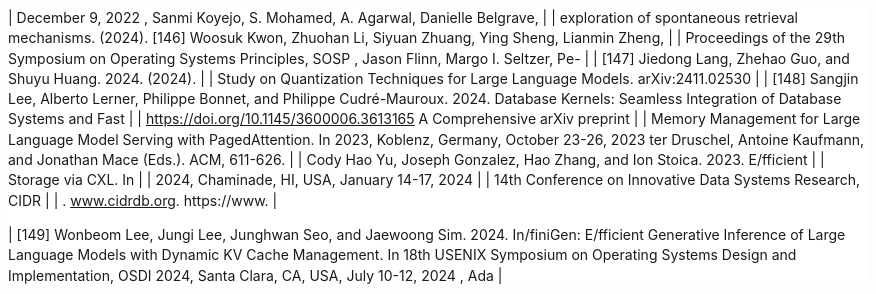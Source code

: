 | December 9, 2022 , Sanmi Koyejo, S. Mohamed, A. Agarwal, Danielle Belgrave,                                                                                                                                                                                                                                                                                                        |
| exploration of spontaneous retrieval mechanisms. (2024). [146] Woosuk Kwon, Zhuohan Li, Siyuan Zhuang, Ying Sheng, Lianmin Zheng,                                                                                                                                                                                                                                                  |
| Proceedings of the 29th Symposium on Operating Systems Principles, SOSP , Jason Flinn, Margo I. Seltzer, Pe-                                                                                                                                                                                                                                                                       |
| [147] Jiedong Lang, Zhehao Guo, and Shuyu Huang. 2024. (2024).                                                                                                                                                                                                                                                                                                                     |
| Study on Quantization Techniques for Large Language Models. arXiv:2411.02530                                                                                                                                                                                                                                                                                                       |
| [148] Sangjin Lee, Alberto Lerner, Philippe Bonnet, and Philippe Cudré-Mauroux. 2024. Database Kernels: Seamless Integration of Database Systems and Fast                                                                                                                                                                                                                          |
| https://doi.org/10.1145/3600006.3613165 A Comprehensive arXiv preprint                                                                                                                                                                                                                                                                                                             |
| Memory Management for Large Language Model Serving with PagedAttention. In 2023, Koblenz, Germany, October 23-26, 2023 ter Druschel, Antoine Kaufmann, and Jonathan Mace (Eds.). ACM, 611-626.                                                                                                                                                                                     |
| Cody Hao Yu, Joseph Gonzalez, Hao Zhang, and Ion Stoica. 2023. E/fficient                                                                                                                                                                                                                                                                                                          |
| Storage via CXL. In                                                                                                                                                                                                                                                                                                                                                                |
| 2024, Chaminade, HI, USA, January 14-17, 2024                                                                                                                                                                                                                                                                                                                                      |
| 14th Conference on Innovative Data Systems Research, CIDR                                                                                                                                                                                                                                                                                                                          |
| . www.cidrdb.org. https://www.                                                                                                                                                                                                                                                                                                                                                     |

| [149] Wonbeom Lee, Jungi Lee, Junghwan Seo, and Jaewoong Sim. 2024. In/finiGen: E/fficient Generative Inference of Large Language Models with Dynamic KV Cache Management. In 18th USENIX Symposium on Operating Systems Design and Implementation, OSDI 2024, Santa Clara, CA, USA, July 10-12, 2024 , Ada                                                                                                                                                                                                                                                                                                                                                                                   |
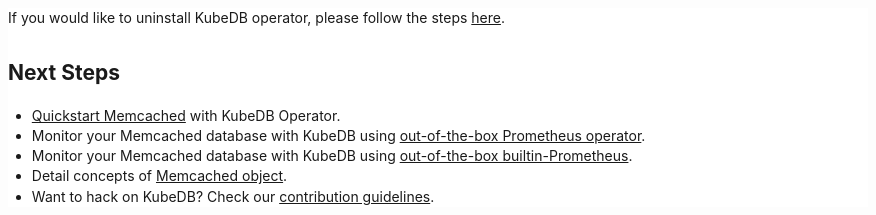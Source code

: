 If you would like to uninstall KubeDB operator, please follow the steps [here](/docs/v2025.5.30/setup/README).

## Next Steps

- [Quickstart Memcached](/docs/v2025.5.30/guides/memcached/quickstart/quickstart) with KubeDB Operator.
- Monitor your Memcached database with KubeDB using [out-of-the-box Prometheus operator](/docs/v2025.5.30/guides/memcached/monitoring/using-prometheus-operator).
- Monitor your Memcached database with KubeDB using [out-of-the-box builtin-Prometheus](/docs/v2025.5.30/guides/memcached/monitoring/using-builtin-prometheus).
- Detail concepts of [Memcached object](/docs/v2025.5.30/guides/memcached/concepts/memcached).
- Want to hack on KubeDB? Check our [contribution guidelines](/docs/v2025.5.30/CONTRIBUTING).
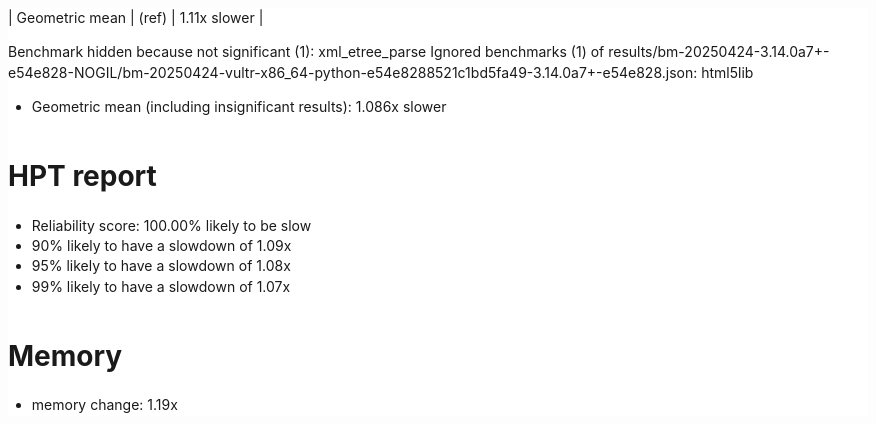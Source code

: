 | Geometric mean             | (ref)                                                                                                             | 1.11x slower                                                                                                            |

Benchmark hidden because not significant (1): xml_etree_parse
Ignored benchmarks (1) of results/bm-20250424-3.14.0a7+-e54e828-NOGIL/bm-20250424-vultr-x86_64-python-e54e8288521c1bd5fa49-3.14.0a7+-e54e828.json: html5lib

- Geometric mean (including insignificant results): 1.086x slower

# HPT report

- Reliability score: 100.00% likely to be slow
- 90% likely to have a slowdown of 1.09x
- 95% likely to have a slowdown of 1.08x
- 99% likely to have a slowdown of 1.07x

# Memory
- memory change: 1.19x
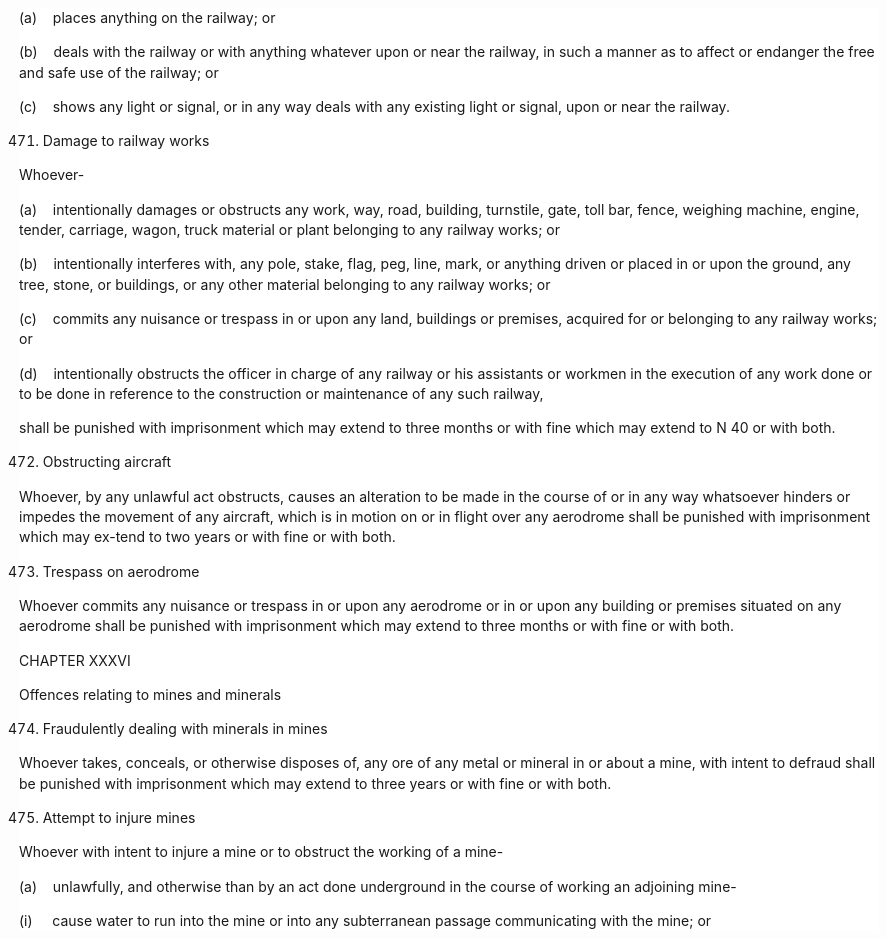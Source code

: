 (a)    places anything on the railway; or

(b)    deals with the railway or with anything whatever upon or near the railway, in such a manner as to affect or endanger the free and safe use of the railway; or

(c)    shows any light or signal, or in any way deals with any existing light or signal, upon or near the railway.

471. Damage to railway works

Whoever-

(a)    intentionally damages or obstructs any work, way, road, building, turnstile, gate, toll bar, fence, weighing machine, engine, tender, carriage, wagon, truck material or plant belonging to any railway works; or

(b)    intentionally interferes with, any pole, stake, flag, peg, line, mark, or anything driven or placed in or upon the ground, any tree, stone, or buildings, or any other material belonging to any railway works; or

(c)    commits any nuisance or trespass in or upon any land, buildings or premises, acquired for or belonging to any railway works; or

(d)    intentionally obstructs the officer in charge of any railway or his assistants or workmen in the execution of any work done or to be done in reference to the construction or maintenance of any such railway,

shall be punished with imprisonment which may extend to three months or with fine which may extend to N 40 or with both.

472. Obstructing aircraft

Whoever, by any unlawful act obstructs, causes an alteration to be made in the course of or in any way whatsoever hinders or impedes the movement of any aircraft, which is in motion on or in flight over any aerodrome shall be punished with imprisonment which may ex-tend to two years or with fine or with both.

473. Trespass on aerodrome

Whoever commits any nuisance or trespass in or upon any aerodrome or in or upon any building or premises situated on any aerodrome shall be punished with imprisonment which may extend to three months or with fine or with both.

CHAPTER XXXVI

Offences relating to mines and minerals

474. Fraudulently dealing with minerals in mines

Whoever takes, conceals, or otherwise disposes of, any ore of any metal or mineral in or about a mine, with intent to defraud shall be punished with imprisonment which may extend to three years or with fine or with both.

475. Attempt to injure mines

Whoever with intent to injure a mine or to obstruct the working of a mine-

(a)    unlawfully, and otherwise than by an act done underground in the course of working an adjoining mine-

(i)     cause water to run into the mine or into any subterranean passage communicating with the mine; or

════════════════════

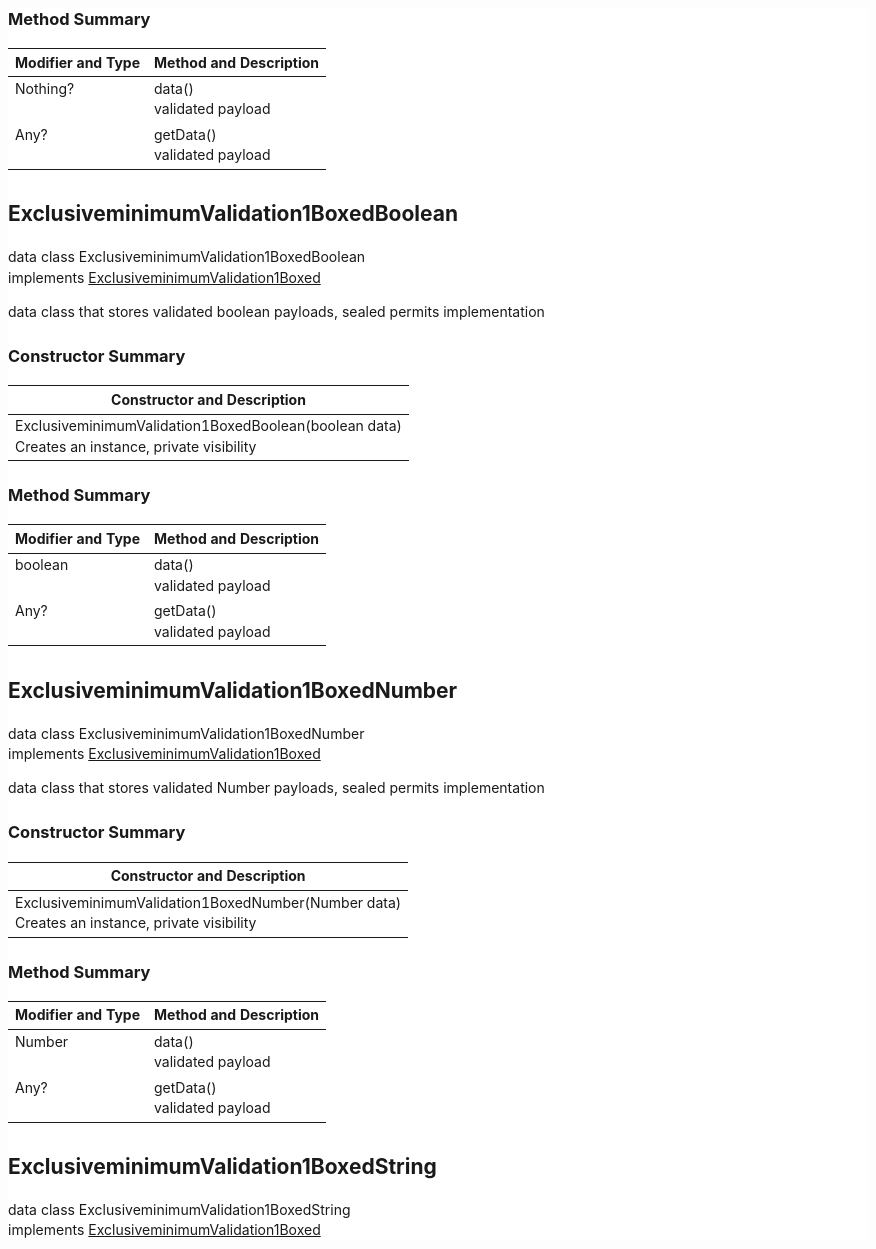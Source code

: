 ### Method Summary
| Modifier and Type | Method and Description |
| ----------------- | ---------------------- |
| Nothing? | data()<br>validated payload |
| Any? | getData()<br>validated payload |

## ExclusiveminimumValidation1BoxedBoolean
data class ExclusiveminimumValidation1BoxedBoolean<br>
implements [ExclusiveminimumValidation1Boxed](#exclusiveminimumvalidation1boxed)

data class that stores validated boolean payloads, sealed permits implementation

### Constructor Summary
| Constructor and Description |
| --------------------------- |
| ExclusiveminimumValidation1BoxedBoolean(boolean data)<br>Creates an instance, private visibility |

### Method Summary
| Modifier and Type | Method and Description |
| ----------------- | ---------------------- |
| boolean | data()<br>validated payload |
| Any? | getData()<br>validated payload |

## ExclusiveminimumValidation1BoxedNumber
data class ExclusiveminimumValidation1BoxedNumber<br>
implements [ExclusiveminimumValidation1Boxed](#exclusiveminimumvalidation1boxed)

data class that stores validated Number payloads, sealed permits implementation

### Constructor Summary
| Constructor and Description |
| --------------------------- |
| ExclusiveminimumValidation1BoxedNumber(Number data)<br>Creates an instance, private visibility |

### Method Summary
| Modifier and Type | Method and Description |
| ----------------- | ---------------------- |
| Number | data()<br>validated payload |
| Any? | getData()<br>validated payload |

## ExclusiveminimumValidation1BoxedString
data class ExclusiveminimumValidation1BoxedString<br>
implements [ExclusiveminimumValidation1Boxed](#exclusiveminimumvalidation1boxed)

════════════════════

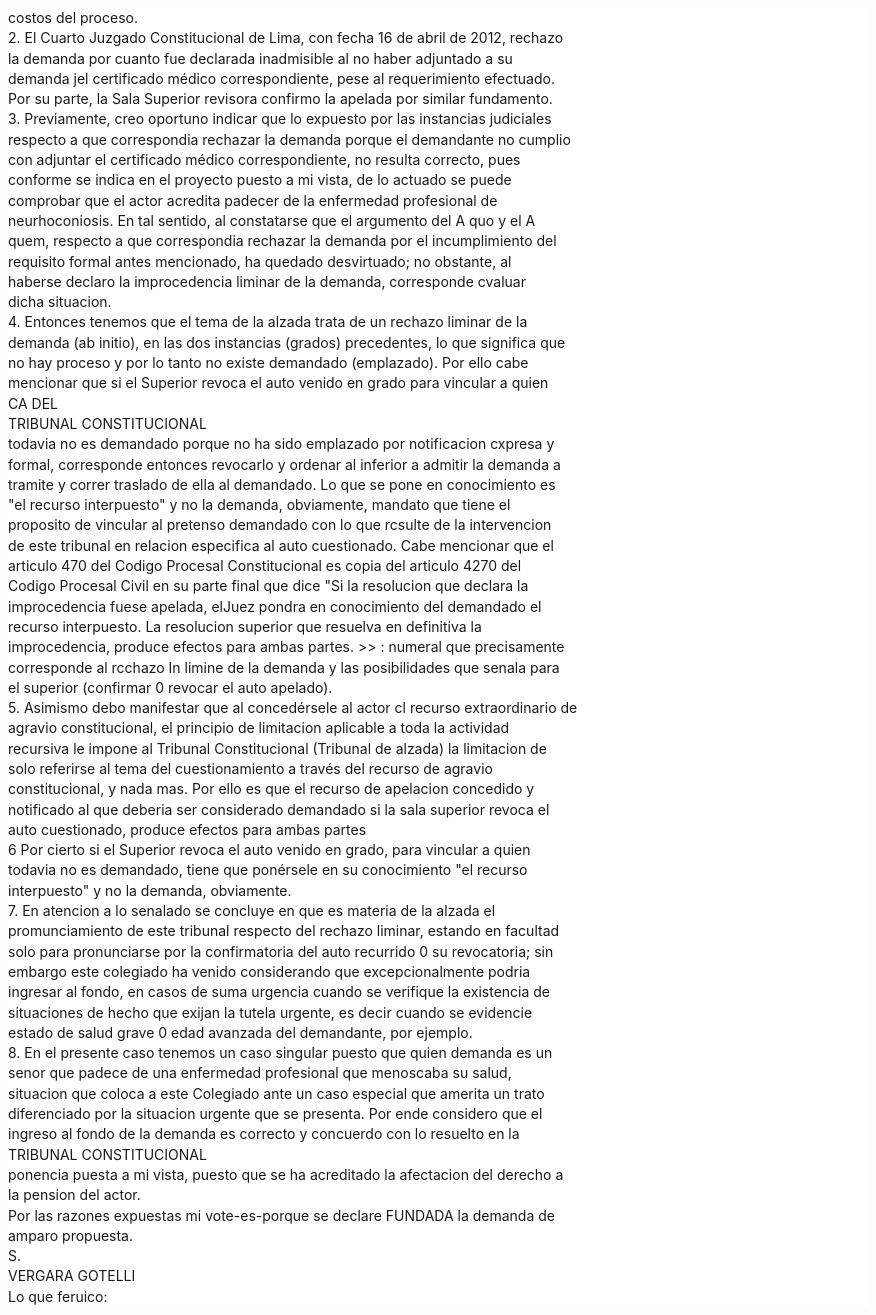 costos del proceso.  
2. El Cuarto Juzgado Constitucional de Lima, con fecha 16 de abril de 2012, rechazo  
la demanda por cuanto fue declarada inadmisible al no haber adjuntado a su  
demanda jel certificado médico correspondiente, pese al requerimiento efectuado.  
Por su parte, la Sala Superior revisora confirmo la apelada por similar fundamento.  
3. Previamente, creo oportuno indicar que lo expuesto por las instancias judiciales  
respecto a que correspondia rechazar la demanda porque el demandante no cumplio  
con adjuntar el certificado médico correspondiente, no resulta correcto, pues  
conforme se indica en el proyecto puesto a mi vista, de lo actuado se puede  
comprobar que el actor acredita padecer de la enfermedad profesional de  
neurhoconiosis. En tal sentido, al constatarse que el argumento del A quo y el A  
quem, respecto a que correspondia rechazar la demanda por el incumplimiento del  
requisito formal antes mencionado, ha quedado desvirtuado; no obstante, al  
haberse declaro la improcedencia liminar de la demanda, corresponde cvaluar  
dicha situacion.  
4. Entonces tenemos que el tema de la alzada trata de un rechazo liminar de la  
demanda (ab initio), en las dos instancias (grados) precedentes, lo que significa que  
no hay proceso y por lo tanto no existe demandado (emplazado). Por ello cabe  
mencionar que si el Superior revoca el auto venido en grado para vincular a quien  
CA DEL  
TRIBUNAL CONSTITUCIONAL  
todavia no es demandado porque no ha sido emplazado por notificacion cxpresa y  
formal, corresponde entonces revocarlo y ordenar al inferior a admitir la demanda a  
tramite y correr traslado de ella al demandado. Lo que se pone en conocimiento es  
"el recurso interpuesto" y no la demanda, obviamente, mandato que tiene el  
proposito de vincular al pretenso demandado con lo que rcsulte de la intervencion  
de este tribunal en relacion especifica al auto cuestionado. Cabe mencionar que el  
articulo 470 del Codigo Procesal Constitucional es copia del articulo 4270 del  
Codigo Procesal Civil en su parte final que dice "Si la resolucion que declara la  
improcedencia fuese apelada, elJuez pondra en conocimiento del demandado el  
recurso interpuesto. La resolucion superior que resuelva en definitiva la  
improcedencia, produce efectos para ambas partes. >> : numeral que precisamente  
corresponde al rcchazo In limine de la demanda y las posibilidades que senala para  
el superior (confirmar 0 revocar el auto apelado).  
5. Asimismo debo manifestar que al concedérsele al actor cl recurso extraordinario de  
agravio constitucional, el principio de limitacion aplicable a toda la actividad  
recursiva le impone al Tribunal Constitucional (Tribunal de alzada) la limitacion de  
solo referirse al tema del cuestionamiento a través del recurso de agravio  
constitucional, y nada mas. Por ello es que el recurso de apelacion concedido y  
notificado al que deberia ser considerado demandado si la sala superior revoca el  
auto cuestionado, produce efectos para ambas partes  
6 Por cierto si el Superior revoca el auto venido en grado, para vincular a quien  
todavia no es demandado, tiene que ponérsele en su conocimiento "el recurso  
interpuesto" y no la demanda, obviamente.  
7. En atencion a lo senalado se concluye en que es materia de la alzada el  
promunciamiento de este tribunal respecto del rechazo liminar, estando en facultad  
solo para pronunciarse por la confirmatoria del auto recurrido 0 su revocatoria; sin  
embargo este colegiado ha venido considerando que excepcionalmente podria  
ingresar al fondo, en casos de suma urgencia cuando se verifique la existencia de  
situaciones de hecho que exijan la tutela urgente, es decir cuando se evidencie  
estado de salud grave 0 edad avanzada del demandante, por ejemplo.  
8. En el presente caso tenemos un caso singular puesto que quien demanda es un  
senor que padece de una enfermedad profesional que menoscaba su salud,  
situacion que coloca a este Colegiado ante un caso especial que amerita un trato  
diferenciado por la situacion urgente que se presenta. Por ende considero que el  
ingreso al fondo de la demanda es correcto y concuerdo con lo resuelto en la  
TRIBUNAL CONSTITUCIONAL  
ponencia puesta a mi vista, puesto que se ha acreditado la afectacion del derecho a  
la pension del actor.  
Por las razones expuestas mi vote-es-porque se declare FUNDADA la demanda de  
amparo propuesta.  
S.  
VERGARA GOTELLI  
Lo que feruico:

════════════════════

- ACTION ITEM -
Copy here each line of the preceding records with "certificado" in it.

- EXPECTED ANSWER -
demanda jel certificado médico correspondiente, pese al requerimiento efectuado.  
con adjuntar el certificado médico correspondiente, no resulta correcto, pues  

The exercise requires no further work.